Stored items
[Start of section]
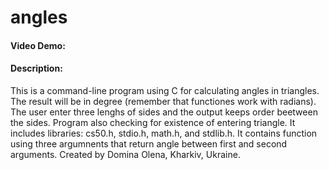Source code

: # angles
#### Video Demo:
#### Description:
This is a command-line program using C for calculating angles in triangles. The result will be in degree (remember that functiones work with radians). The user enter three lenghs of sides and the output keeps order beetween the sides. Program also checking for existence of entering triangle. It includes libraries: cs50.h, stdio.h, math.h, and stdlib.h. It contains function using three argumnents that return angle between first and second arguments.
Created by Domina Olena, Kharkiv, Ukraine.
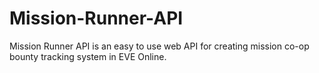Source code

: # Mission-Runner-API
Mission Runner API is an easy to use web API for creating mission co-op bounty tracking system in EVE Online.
[End of section]
» **Exercise**:
Your reply should consist of the data, transcribed exactly, and should hold no pictures.

» **Answer box**:
Source code

: # angles
#### Video Demo:
#### Description:
This is a command-line program using C for calculating angles in triangles. The result will be in degree (remember that functiones work with radians). The user enter three lenghs of sides and the output keeps order beetween the sides. Program also checking for existence of entering triangle. It includes libraries: cs50.h, stdio.h, math.h, and stdlib.h. It contains function using three argumnents that return angle between first and second arguments.
Created by Domina Olena, Kharkiv, Ukraine.
Source code

: # Mission-Runner-API
Mission Runner API is an easy to use web API for creating mission co-op bounty tracking system in EVE Online.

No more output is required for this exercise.